2. O problema já foi detectado pela Organização Mundial do Comércio (OMC) que dispõe de uma larga experiência em matéria de medidas de proteccionismo. No cerne da questão está o facto de os Estados invocarem objectivos perfeitamente legítimos (como a saúde pública ou a segurança dos consumidores) para implementar medida que, na prática, fecham o seu mercado ou dificultam o acesso ao mesmo. A este propósito, pode ler-se num texto explicativo da organização o seguinte: “Os governos membros da OMC consideram que a protecção do ambiente e da saúde são objectivos políticos legítimos. Mas também reconhecem que as medidas destinadas a cumprir estes objectivos podem dificultar as exportações. E concordam que o desenvolvimento sustentável depende da melhoria do mercado e acesso dos produtos dos países em desenvolvimento [...].
Por outras palavras, as normas ambientais aplicadas por alguns países poderiam ser inadequadas.
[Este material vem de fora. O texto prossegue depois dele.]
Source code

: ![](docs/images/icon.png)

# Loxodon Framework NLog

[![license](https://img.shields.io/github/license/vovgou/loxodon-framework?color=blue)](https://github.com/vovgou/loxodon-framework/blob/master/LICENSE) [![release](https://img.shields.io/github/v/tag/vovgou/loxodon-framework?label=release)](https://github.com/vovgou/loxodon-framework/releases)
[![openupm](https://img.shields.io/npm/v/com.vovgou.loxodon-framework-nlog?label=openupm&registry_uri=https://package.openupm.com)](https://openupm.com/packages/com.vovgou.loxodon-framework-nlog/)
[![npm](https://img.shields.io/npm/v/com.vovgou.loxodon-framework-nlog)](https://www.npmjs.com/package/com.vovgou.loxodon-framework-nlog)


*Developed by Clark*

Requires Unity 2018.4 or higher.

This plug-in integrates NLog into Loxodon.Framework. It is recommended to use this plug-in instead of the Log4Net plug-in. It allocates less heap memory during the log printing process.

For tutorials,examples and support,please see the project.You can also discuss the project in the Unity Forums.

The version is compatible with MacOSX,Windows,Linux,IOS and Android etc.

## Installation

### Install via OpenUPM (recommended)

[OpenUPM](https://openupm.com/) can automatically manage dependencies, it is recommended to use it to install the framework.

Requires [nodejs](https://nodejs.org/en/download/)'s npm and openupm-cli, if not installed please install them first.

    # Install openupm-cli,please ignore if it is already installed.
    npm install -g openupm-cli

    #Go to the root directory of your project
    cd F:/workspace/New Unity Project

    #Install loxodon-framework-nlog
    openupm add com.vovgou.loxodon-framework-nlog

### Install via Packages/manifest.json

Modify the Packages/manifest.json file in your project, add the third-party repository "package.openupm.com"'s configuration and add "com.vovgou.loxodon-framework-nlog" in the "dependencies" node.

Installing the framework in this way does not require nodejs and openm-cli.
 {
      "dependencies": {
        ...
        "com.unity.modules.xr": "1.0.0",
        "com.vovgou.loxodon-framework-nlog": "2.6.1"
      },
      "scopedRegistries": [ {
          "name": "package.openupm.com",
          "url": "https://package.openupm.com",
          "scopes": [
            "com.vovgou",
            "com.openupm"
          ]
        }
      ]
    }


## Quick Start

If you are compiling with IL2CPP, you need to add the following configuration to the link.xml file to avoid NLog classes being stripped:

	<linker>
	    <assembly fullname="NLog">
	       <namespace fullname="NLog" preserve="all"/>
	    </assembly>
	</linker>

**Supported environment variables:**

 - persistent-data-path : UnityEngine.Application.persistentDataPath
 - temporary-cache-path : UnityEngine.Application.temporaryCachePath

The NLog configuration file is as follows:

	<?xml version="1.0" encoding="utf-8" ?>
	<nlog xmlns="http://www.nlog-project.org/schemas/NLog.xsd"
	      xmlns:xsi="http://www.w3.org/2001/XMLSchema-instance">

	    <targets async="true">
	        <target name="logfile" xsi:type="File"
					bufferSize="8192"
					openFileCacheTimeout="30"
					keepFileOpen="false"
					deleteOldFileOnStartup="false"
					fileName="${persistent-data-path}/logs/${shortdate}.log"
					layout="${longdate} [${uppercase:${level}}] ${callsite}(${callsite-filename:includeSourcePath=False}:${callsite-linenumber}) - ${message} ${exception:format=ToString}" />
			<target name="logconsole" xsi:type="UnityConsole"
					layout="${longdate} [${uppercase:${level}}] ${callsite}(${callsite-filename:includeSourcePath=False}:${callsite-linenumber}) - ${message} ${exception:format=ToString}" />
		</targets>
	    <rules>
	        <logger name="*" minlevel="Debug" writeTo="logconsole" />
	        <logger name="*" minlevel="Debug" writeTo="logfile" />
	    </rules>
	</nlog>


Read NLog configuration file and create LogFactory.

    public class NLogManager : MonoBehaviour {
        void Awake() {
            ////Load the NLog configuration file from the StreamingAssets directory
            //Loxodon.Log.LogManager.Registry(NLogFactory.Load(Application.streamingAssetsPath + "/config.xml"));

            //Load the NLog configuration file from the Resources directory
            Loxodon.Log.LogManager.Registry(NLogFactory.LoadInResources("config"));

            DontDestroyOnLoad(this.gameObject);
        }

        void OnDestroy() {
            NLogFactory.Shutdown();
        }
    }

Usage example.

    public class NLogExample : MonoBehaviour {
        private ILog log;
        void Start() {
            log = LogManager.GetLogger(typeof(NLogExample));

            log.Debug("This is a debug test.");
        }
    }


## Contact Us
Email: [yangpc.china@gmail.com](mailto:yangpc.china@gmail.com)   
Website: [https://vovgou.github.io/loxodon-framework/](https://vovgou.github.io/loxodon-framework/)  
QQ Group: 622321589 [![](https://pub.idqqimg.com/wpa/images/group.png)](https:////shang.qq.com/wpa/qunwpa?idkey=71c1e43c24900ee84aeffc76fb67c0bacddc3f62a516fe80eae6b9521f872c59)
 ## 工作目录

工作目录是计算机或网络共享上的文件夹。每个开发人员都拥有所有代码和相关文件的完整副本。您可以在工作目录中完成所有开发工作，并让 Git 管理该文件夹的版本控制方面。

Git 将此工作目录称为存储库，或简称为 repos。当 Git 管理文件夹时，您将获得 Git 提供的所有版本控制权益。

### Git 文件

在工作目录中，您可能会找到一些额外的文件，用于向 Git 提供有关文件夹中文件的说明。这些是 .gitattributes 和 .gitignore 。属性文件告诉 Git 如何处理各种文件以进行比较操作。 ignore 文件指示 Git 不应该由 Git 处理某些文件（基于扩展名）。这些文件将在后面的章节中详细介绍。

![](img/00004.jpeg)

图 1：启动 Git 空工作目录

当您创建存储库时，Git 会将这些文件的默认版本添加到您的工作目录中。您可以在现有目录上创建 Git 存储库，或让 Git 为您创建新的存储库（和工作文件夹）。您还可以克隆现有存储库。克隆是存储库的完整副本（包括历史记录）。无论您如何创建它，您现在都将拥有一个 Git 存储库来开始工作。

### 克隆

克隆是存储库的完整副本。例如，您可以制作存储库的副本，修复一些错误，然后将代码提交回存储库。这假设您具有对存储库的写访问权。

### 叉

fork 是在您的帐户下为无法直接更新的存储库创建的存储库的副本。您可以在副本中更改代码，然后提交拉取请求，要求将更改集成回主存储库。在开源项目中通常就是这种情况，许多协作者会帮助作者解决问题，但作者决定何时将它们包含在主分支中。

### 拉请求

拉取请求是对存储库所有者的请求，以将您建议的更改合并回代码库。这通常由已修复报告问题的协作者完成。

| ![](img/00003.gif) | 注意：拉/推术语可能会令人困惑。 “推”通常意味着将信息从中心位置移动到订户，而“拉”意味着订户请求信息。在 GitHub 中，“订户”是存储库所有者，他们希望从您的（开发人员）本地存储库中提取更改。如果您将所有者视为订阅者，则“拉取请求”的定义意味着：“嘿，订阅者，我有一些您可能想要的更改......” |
Poderiam causar custos económicos e sociais injustificados a outros, particularmente países em desenvolvimento, ao dificultarem as exportações.” ( “Environmental requirements and market access: preventing ‘green protectionism’”). A preocupação expressa pela OMC é de inquestionável relevância. Há medidas em fase legislativa ou já em vigor no mundo desenvolvido, ligadas à transição para um modelo sustentável de economia verde, as quais poderão, na prática, levar a um proteccionismo industrial e comercial. Há dois casos que merecem particular atenção: a Lei de Redução da Inflação / The Inflation Redution Act dos EUA; e o Mecanismo de Ajustamento Carbónico Fronteiriço / Carbon Border Adjustment Mechanism (CBAM) da União Europeia.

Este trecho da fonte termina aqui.